# Assignment:
Lines with the string "partial" are to be identified in the listing and copied.

═════ Exercise data

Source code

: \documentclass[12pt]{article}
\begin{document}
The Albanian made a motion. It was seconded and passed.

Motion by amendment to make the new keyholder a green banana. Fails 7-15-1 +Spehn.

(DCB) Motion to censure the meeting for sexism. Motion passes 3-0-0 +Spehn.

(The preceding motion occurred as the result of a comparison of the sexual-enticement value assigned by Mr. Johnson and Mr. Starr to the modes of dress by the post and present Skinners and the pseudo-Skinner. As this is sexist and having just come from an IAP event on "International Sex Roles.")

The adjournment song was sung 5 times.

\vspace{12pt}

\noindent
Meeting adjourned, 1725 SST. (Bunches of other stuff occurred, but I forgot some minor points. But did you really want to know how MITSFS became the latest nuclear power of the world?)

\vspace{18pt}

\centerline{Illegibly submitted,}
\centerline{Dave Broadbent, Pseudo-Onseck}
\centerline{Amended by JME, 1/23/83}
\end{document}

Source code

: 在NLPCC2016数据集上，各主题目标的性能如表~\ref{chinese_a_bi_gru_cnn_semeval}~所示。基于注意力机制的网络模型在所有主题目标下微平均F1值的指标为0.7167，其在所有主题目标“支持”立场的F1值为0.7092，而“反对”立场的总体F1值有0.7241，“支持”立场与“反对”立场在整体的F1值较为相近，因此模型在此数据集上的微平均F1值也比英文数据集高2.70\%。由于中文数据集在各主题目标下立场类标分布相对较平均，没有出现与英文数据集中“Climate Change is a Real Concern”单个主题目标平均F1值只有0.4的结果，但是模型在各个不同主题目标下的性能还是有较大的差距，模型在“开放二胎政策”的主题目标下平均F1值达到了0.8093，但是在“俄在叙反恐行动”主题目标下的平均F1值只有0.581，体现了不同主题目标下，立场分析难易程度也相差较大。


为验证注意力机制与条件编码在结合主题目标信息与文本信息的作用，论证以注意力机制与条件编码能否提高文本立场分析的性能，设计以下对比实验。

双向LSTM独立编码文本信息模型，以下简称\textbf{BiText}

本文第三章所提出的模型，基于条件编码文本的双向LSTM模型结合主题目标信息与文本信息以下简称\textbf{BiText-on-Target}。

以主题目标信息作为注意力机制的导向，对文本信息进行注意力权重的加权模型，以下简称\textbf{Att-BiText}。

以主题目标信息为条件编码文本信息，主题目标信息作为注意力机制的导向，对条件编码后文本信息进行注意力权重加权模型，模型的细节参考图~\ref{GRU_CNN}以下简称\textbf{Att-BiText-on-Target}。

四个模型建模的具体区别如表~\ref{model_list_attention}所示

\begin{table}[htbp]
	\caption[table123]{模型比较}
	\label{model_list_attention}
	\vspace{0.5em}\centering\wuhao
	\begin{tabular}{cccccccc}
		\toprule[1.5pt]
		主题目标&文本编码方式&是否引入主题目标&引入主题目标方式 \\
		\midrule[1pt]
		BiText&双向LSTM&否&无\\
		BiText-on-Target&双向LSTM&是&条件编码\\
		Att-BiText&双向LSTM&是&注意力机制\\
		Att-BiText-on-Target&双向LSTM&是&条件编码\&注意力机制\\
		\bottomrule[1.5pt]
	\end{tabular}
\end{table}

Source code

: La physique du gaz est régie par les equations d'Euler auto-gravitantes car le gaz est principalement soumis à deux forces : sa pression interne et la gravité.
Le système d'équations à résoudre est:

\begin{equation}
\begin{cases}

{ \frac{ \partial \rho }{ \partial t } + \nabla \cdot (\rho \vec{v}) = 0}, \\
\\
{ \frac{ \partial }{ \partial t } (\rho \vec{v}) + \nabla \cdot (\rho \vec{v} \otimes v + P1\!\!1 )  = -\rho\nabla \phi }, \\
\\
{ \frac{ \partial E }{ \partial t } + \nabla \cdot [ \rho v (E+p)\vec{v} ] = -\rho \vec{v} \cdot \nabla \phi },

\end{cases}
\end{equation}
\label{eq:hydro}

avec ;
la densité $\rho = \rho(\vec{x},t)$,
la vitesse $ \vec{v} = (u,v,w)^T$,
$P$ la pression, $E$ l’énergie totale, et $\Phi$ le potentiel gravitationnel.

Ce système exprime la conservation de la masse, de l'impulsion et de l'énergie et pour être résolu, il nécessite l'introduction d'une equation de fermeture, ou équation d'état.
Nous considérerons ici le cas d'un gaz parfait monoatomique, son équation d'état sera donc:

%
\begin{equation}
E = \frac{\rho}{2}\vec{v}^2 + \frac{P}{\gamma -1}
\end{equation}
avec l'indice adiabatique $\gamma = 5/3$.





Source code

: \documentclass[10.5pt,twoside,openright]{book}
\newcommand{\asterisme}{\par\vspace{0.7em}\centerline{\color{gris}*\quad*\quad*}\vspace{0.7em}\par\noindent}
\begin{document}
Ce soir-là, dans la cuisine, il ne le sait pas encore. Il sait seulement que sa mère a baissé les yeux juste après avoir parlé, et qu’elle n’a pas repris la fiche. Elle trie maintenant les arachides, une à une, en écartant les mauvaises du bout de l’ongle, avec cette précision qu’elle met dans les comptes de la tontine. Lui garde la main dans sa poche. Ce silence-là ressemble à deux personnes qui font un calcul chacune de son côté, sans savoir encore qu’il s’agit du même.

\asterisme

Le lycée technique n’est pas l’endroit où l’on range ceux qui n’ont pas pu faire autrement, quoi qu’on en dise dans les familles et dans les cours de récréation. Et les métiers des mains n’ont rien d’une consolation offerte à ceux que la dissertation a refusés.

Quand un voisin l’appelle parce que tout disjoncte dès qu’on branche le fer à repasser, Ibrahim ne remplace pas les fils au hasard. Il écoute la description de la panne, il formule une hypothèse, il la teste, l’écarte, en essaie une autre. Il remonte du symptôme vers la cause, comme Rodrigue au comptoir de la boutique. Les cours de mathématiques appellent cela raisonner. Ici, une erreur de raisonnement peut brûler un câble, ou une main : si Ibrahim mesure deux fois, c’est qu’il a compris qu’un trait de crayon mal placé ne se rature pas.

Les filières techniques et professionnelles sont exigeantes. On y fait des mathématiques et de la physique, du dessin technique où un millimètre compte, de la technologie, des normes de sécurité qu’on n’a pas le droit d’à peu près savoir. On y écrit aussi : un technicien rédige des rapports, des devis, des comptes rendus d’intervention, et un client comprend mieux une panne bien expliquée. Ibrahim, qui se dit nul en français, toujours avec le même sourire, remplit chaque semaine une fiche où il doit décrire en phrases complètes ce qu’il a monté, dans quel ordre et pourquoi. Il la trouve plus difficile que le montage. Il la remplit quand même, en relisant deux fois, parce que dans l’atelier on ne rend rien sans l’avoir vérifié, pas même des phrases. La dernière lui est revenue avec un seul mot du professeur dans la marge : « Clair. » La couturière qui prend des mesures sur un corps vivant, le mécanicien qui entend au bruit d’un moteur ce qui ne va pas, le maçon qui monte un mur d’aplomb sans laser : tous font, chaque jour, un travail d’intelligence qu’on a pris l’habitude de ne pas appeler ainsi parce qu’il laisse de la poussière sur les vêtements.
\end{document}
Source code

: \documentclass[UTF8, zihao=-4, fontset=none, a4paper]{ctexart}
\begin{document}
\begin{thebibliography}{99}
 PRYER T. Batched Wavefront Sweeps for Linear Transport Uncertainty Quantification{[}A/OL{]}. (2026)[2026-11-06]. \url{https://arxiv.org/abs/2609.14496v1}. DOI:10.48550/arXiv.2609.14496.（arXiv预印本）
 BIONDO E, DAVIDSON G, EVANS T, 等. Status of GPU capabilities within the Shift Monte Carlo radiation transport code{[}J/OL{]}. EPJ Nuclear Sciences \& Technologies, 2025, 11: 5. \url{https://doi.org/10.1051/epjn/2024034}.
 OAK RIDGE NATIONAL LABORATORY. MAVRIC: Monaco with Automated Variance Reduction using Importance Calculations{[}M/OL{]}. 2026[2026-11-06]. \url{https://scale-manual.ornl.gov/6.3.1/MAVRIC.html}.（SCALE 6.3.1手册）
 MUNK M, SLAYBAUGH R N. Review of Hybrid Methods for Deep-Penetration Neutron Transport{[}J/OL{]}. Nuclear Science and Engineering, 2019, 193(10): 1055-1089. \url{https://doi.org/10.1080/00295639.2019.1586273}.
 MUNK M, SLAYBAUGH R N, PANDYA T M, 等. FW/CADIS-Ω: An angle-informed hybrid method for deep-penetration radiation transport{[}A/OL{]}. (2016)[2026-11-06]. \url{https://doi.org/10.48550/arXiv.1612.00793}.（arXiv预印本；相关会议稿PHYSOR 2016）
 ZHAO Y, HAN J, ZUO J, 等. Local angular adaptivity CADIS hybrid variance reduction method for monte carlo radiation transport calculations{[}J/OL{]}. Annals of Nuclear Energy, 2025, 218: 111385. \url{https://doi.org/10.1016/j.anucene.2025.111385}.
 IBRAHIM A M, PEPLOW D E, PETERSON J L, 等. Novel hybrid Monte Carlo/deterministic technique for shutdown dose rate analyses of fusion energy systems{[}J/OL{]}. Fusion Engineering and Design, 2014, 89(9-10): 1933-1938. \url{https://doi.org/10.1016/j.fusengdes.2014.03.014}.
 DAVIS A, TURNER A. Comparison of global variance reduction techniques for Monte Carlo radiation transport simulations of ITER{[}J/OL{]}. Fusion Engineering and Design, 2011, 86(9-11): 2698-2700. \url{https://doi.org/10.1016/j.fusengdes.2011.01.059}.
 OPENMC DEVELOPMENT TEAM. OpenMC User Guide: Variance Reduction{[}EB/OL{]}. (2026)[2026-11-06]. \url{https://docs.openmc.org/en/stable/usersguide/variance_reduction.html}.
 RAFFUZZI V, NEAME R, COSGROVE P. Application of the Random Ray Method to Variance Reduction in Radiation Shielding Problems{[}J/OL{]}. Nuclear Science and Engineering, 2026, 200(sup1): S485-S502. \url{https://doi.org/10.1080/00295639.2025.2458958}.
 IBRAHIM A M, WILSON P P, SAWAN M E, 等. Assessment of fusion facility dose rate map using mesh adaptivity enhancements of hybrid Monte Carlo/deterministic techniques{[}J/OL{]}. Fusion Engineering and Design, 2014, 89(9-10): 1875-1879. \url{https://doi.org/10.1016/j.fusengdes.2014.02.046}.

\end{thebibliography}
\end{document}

══════════

# Answer for this exercise:
{ \frac{ \partial \rho }{ \partial t } + \nabla \cdot (\rho \vec{v}) = 0}, \\
{ \frac{ \partial }{ \partial t } (\rho \vec{v}) + \nabla \cdot (\rho \vec{v} \otimes v + P1\!\!1 )  = -\rho\nabla \phi }, \\
{ \frac{ \partial E }{ \partial t } + \nabla \cdot [ \rho v (E+p)\vec{v} ] = -\rho \vec{v} \cdot \nabla \phi },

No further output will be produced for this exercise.